Der Kapitän des Spergauer Bundesliga-Volleyballer, Jiri Stolfa, hat seinen Vertrag beim CV Mitteldeutschland verlängert. (ARCHIVFOTO: ANDREAS LÖFFLER)
Der Neue ist ein Alter - und das im doppelten Sinne. Wie der CV Mitteldeutschland via Pressemitteilung veröffentlichte, wird der Kapitän Jiri Stolfa auch in der nächsten Saison für den Bundesligisten auflaufen.
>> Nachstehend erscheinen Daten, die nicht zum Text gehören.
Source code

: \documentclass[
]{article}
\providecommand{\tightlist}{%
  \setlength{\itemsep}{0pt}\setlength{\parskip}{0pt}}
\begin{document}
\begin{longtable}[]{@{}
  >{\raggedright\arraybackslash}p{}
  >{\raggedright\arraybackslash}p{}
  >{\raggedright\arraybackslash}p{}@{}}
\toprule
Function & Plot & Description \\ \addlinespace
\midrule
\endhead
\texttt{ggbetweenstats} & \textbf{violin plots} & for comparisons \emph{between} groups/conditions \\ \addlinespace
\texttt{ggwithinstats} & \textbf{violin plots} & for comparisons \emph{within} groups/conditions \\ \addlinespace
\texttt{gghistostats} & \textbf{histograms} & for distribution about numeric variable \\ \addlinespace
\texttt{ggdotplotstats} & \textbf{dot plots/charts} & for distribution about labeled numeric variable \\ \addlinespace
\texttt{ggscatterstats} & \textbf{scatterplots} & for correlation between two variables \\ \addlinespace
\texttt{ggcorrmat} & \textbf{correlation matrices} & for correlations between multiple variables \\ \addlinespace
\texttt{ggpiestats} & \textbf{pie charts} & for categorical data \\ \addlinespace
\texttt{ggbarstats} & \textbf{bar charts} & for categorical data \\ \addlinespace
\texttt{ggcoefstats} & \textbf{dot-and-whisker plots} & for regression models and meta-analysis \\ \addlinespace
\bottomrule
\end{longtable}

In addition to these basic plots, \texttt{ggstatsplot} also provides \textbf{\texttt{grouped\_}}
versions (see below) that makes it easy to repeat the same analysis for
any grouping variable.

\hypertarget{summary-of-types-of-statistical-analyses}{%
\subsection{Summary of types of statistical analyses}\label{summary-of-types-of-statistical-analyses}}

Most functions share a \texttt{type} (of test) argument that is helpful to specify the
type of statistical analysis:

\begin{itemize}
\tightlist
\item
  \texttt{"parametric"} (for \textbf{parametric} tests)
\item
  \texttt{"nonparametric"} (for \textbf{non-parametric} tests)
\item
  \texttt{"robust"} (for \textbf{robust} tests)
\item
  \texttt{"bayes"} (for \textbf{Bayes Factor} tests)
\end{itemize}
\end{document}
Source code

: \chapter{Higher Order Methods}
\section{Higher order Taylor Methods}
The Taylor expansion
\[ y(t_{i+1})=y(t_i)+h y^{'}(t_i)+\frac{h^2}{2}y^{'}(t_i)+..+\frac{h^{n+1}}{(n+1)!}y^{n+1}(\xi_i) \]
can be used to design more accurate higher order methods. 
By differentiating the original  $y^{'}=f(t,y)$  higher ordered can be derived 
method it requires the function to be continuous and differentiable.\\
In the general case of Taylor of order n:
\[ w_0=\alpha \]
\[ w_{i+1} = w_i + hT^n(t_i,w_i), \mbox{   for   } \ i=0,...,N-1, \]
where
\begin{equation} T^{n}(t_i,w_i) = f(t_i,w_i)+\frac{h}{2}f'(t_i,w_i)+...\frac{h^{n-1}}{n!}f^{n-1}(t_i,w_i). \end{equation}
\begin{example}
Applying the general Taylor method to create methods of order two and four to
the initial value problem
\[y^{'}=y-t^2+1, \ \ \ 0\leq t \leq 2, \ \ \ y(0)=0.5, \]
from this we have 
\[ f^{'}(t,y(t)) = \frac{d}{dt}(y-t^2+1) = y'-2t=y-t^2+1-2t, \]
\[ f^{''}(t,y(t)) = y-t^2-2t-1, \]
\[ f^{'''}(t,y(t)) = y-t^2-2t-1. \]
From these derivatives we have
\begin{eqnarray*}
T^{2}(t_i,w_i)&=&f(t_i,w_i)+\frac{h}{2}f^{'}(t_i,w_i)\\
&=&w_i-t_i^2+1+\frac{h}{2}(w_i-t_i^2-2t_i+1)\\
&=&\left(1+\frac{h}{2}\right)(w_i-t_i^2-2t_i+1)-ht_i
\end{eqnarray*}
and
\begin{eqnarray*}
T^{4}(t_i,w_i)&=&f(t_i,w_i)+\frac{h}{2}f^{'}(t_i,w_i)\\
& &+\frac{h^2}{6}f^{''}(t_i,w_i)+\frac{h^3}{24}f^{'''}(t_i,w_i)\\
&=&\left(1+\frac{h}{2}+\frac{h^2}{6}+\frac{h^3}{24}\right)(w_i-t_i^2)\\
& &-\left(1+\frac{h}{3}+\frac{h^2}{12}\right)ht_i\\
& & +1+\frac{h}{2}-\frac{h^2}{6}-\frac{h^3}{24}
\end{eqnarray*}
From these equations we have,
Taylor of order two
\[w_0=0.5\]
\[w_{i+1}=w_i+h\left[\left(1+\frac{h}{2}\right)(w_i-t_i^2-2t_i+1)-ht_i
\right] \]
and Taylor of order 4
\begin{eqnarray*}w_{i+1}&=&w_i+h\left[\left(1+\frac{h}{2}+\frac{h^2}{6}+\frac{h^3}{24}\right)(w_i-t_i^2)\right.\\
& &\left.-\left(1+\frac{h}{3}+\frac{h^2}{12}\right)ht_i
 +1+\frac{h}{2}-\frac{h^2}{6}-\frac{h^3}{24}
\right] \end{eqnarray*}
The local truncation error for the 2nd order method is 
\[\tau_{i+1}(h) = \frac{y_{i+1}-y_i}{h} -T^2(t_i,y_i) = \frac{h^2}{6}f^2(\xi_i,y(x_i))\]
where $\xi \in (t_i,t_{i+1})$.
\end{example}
Der 34-jährige Tscheche, der schon in der letzten Saison zu den Routiniers im Team gehörte und in der Annahme und als Außen spielt, ist nach dem Österreicher Philip Ichovski der zweite Spieler, der einen Vertrag erhalten hat.
Piraten-Manager Rick Wiedersberg ist froh, dass sich Stolfa für ein weiteres Jahr in Spergau entschieden hat. "Ihm habe ich schon nach dem letzten Punktspiel gesagt, dass wir gerne mit ihm weitermachen würden", sagte Wiedersberg am Freitag der MZ. Dass die Entscheidung des Tschechen so lange auf sich warten ließ, hatte vor allem familiäre Gründe. "Jiris Familie lebt in Tschechien, seine Kinder gehen dort zur Schule. Da wägt er natürlich ab", erklärte Wiedersberg. "Ich glaube, wenn es nur nach ihm ginge, würde er noch so lange für uns spielen, wie ihn seine Beine tragen." Der Vertrag gilt, wie alle Verträge, die der CVM mit Spielern macht, für eine Saison.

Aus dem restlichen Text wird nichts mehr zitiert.